Content

County namesake

Albert Gallatin ran

treasury prudently

By Anne Millbrooke


The Gallatin, Madison and Jefferson rivers join to form the headwaters of the Missouri River on the western edge of Gallatin County.


The three forks bear the names of three national figures during the formative stages of our nation’s history.  None of these men ever visited Montana, but their names here reflect their influence far beyond Washington and the early 1800s.


Albert Gallatin was the topic at Saturday’s monthly meeting of the Albert Gallatin Society for Great Books.  His namesakes include not only the book club and the river, but also the county in which live, a mountain range and dozens of other local items, from streets and roads to businesses.


In 1780, at the age of 18, Gallatin immigrated to the United States from Geneva, Switzerland.  After pursuing business opportunities in Maine, Massachusetts and Virginia, he became a resident of Pennsylvania.  He served in the Pennsylvania State Assembly, and won election to the U.S. Senate only to be denied a seat due to a technicality about the length of his residency, and party politics.


Whether or not Gallatin’s active support of the Whiskey Rebellion constituted treason is one of the issues discussed by the book club. 

Gallatin lived on the frontier west of the Allegheny Mountains, where crops were distilled into whiskey for easier transport to markets east of the mountains and where whiskey was used as currency in the absence of cash.  When the national government imposed a tax on whiskey, the tax to be paid in cash, the Westerners rebelled. 


President George Washington provided 13,000 militiamen who suppressed the armed rebellion.  He pardoned the rebels who were arrested, and later President John Adams pardoned the men who fled into exile. 

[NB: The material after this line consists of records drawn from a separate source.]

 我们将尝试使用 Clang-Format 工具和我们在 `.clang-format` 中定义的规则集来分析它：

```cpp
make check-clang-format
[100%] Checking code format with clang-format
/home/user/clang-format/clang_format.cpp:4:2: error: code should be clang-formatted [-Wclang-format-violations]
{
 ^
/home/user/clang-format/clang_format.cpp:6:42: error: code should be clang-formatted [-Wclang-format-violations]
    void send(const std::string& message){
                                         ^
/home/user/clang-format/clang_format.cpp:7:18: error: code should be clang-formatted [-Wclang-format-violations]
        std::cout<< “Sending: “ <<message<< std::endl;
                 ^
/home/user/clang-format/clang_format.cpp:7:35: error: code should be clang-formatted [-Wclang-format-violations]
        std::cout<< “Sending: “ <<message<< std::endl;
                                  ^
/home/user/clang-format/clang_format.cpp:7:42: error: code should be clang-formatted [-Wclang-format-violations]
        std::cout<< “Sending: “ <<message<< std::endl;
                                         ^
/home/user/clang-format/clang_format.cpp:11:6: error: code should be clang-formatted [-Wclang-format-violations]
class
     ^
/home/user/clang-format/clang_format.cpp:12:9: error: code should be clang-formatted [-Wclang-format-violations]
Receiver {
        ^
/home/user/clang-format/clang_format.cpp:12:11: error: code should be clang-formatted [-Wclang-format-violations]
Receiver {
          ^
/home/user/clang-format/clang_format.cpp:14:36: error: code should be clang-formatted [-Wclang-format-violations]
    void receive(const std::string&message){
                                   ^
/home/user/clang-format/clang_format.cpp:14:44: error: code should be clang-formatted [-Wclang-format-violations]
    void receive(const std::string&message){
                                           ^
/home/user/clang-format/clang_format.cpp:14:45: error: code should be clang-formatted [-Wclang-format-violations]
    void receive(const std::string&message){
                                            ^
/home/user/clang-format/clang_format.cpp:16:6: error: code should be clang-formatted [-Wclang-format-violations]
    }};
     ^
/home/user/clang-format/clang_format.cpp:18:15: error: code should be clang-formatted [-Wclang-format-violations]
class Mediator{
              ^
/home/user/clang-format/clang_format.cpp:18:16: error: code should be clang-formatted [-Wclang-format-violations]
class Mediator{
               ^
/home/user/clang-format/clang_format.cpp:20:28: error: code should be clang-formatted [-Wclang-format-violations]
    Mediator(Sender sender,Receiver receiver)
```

Gallatin avoided arrest and exile.  He later called his participation in the Whiskey Rebellion his “one political sin,” because the tax, albeit unequal in its effect, was legal under the Constitution.


Under presidents Thomas Jefferson and James Madison, Gallatin served as the U.S. Secretary of the Treasury from 1801 to 1814.  All three men were leaders of the new Democratic Republican Party, in opposition to the Federalist Party.


Together Jefferson, Madison, and Gallatin defined and refined the principles of the Democratic Republican Party: political development of the United States independent of other nations, non-interference in foreign affairs and conflicts, small peacetime military and avoidance of wars, anti-colonialism and fiscal responsibility in the form of a balanced budget.


Gallatin opposed debt as immoral and corrupting, but the new national government had already accepted the revolutionary war debts of the various states.  Those had to be paid, yet Gallatin retired the internal taxes begun under the Federalist Secretary of the Treasury, Alexander Hamilton.

 

The largest single government expense of Gallatin’s term of service was the 1803 purchase of the Louisiana Territory: $15 million dollars, yet the national government imposed no internal taxes for ten years.  Tariffs on international trade — that trade was stimulated by immigration to the United States — provided sufficient revenue during those years.


The new territory was explored by Lewis & Clark on their expedition to the Pacific Ocean in 1804–1806.  Meriwether Lewis and William Clark commemorated the support of the administration by naming three rivers after Gallatin, Jefferson and Madison.


Gallatin also supported internal improvements, like roads and canals, as an appropriate function of the national government.


For decades, Gallatin worked to contain the British in North America.  He negotiated a joint occupation of the Oregon Country, the land between the Continental Divide and the Pacific Ocean.  And he worked toward the partition of Oregon at the 49th Parallel, rather than at the Columbia River, which the British wanted as the border.


Gallatin wanted the Oregon Country to become a new republic in time, once settlers had adequately populated it, and thus Butte would have been in a foreign country.  The book club members kidded Neil Lynch, formerly of Butte, about that.


Novels about a parallel Gallatin Universe, like “The Gallatin Divergence,” celebrate the fictional assassination of George Washington and the equally fictional founding a North American Confederacy by Albert Gallatin.  These books are fiction, but not historical fiction.  They promote Libertarianism.  They are classed as fantasy because their imaginary tales of time travel, space travel, and conspiracies are fantastical. 


In contrast, Gallatin supported liberal values, government economy and the rule of law as represented by the Constitution.  As treasurer and diplomat, he was known for moderation.  Gallatin, Jefferson and Madison defined the basic principles of Democratic politics. Together they formed the headwaters of the modern Democratic Party.


Lynch leads the Albert Gallatin Philosophical Society and its two book clubs.  The Albert Gallatin Society for Great Books meets at 10:15 a.m., the third Saturday of each month at the Bozeman Public Library.  The Great Books Reading and Discussion Group meets at 4:00 p.m., the fourth Tuesday of each month at Borders bookstore.